Exercise description
Repeat all the records, precisely as given.

Supplied information

Content starts

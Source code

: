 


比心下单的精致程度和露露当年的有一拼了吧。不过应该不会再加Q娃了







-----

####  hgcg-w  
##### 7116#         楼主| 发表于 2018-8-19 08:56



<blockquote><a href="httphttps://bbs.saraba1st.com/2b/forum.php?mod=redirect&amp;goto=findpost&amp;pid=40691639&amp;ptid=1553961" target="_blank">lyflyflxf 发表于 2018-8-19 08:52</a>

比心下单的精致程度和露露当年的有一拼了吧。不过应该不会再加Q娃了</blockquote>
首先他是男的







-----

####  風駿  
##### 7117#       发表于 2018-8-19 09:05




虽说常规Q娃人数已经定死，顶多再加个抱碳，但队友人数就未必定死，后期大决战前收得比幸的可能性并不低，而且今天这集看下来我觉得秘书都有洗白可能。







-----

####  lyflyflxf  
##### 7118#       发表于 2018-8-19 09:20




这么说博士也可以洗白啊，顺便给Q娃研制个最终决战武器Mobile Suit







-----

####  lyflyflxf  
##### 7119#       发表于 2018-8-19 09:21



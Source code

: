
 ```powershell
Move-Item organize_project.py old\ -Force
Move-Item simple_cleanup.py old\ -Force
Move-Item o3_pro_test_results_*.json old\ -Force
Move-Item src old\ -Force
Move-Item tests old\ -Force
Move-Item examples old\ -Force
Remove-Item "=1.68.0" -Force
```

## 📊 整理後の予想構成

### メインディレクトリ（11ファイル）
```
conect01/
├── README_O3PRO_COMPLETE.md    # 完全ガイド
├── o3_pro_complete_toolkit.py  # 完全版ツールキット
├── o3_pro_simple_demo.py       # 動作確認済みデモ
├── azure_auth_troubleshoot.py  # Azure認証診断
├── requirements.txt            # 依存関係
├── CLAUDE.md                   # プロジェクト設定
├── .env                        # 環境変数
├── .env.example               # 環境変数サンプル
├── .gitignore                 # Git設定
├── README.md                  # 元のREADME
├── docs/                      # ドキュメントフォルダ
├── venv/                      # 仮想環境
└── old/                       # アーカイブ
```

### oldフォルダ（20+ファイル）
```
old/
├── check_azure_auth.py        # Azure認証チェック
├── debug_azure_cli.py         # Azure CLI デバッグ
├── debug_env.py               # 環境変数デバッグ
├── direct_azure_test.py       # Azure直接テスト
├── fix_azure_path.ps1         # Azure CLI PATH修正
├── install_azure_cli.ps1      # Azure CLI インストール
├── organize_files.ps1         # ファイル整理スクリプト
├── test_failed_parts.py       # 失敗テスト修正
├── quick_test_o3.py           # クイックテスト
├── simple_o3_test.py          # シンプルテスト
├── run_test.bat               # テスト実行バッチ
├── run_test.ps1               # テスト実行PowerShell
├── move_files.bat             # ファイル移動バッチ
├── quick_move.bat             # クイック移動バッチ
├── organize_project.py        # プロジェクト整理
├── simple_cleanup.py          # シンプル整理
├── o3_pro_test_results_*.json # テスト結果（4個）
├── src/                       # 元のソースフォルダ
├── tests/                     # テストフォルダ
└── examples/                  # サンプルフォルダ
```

Content ends

Solution to the exercise
Source code

: 


比心下单的精致程度和露露当年的有一拼了吧。不过应该不会再加Q娃了







-----

####  hgcg-w  
##### 7116#         楼主| 发表于 2018-8-19 08:56



<blockquote><a href="httphttps://bbs.saraba1st.com/2b/forum.php?mod=redirect&amp;goto=findpost&amp;pid=40691639&amp;ptid=1553961" target="_blank">lyflyflxf 发表于 2018-8-19 08:52</a>

比心下单的精致程度和露露当年的有一拼了吧。不过应该不会再加Q娃了</blockquote>
首先他是男的







-----

####  風駿  
##### 7117#       发表于 2018-8-19 09:05




虽说常规Q娃人数已经定死，顶多再加个抱碳，但队友人数就未必定死，后期大决战前收得比幸的可能性并不低，而且今天这集看下来我觉得秘书都有洗白可能。







-----

####  lyflyflxf  
##### 7118#       发表于 2018-8-19 09:20




这么说博士也可以洗白啊，顺便给Q娃研制个最终决战武器Mobile Suit







-----

####  lyflyflxf  
##### 7119#       发表于 2018-8-19 09:21



Source code

:
 ```powershell
Move-Item organize_project.py old\ -Force
Move-Item simple_cleanup.py old\ -Force
Move-Item o3_pro_test_results_*.json old\ -Force
Move-Item src old\ -Force
Move-Item tests old\ -Force
Move-Item examples old\ -Force
Remove-Item "=1.68.0" -Force
```

## 📊 整理後の予想構成

### メインディレクトリ（11ファイル）
```
conect01/
├── README_O3PRO_COMPLETE.md    # 完全ガイド
├── o3_pro_complete_toolkit.py  # 完全版ツールキット
├── o3_pro_simple_demo.py       # 動作確認済みデモ
├── azure_auth_troubleshoot.py  # Azure認証診断
├── requirements.txt            # 依存関係
├── CLAUDE.md                   # プロジェクト設定
├── .env                        # 環境変数
├── .env.example               # 環境変数サンプル
├── .gitignore                 # Git設定
├── README.md                  # 元のREADME
├── docs/                      # ドキュメントフォルダ
├── venv/                      # 仮想環境
└── old/                       # アーカイブ
```

### oldフォルダ（20+ファイル）
```
old/
├── check_azure_auth.py        # Azure認証チェック
├── debug_azure_cli.py         # Azure CLI デバッグ
├── debug_env.py               # 環境変数デバッグ
├── direct_azure_test.py       # Azure直接テスト
├── fix_azure_path.ps1         # Azure CLI PATH修正
├── install_azure_cli.ps1      # Azure CLI インストール
├── organize_files.ps1         # ファイル整理スクリプト
├── test_failed_parts.py       # 失敗テスト修正
├── quick_test_o3.py           # クイックテスト
├── simple_o3_test.py          # シンプルテスト
├── run_test.bat               # テスト実行バッチ
├── run_test.ps1               # テスト実行PowerShell
├── move_files.bat             # ファイル移動バッチ
├── quick_move.bat             # クイック移動バッチ
├── organize_project.py        # プロジェクト整理
├── simple_cleanup.py          # シンプル整理
├── o3_pro_test_results_*.json # テスト結果（4個）
├── src/                       # 元のソースフォルダ
├── tests/                     # テストフォルダ
└── examples/                  # サンプルフォルダ
```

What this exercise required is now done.